[Items listed in a dataset]
#####
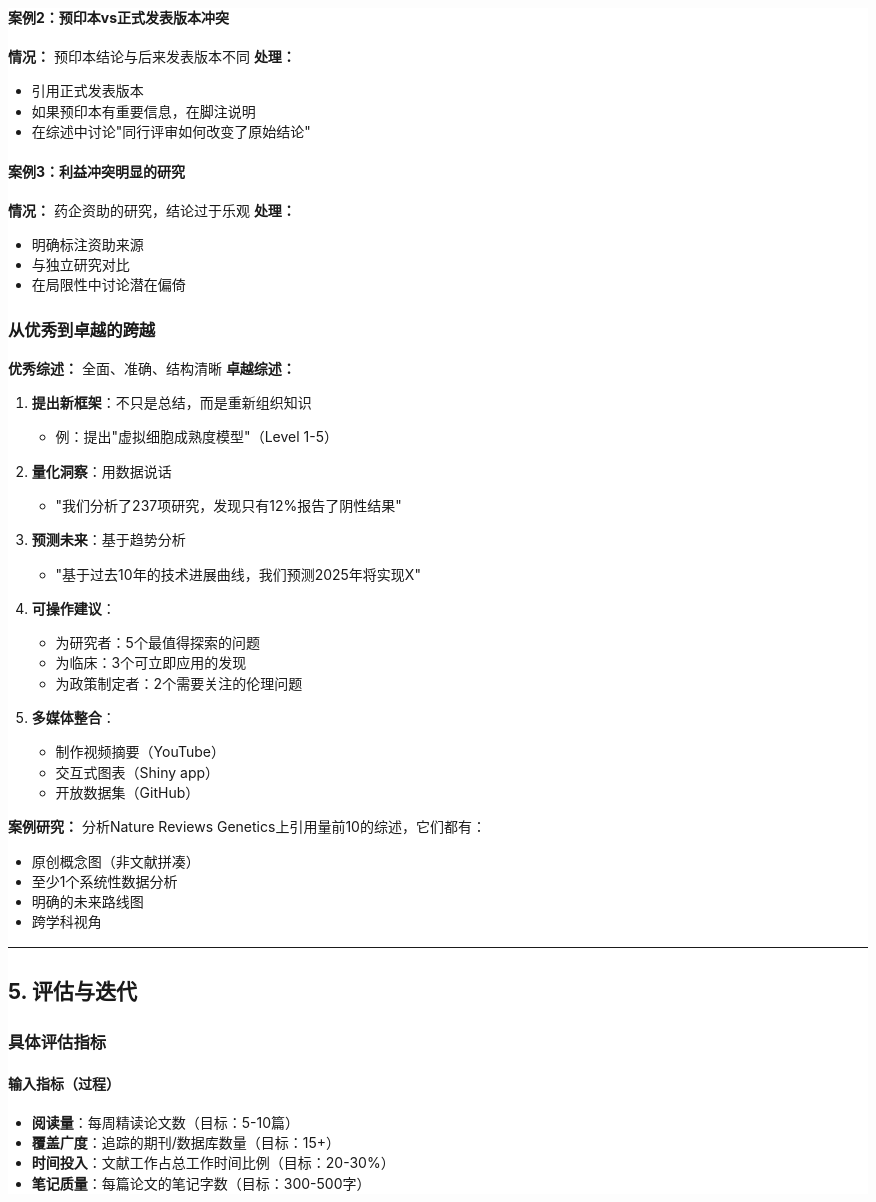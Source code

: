 #### **案例2：预印本vs正式发表版本冲突**
**情况：** 预印本结论与后来发表版本不同
**处理：** 
- 引用正式发表版本
- 如果预印本有重要信息，在脚注说明
- 在综述中讨论"同行评审如何改变了原始结论"

#### **案例3：利益冲突明显的研究**
**情况：** 药企资助的研究，结论过于乐观
**处理：** 
- 明确标注资助来源
- 与独立研究对比
- 在局限性中讨论潜在偏倚

### 从优秀到卓越的跨越

**优秀综述：** 全面、准确、结构清晰
**卓越综述：** 
1. **提出新框架**：不只是总结，而是重新组织知识
   - 例：提出"虚拟细胞成熟度模型"（Level 1-5）
   
2. **量化洞察**：用数据说话
   - "我们分析了237项研究，发现只有12%报告了阴性结果"
   
3. **预测未来**：基于趋势分析
   - "基于过去10年的技术进展曲线，我们预测2025年将实现X"
   
4. **可操作建议**：
   - 为研究者：5个最值得探索的问题
   - 为临床：3个可立即应用的发现
   - 为政策制定者：2个需要关注的伦理问题
   
5. **多媒体整合**：
   - 制作视频摘要（YouTube）
   - 交互式图表（Shiny app）
   - 开放数据集（GitHub）

**案例研究：** 
分析Nature Reviews Genetics上引用量前10的综述，它们都有：
- 原创概念图（非文献拼凑）
- 至少1个系统性数据分析
- 明确的未来路线图
- 跨学科视角

---

## 5. 评估与迭代

### 具体评估指标

#### **输入指标（过程）**
- **阅读量**：每周精读论文数（目标：5-10篇）
- **覆盖广度**：追踪的期刊/数据库数量（目标：15+）
- **时间投入**：文献工作占总工作时间比例（目标：20-30%）
- **笔记质量**：每篇论文的笔记字数（目标：300-500字）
#####
Work item: Repeat exactly the lines starting at the line with "- **覆盖广度**：追踪的期刊/数据库数量（目标：15+）" and ending with the final line of the entries. Include nothing else.

Result:
- **覆盖广度**：追踪的期刊/数据库数量（目标：15+）
- **时间投入**：文献工作占总工作时间比例（目标：20-30%）
- **笔记质量**：每篇论文的笔记字数（目标：300-500字）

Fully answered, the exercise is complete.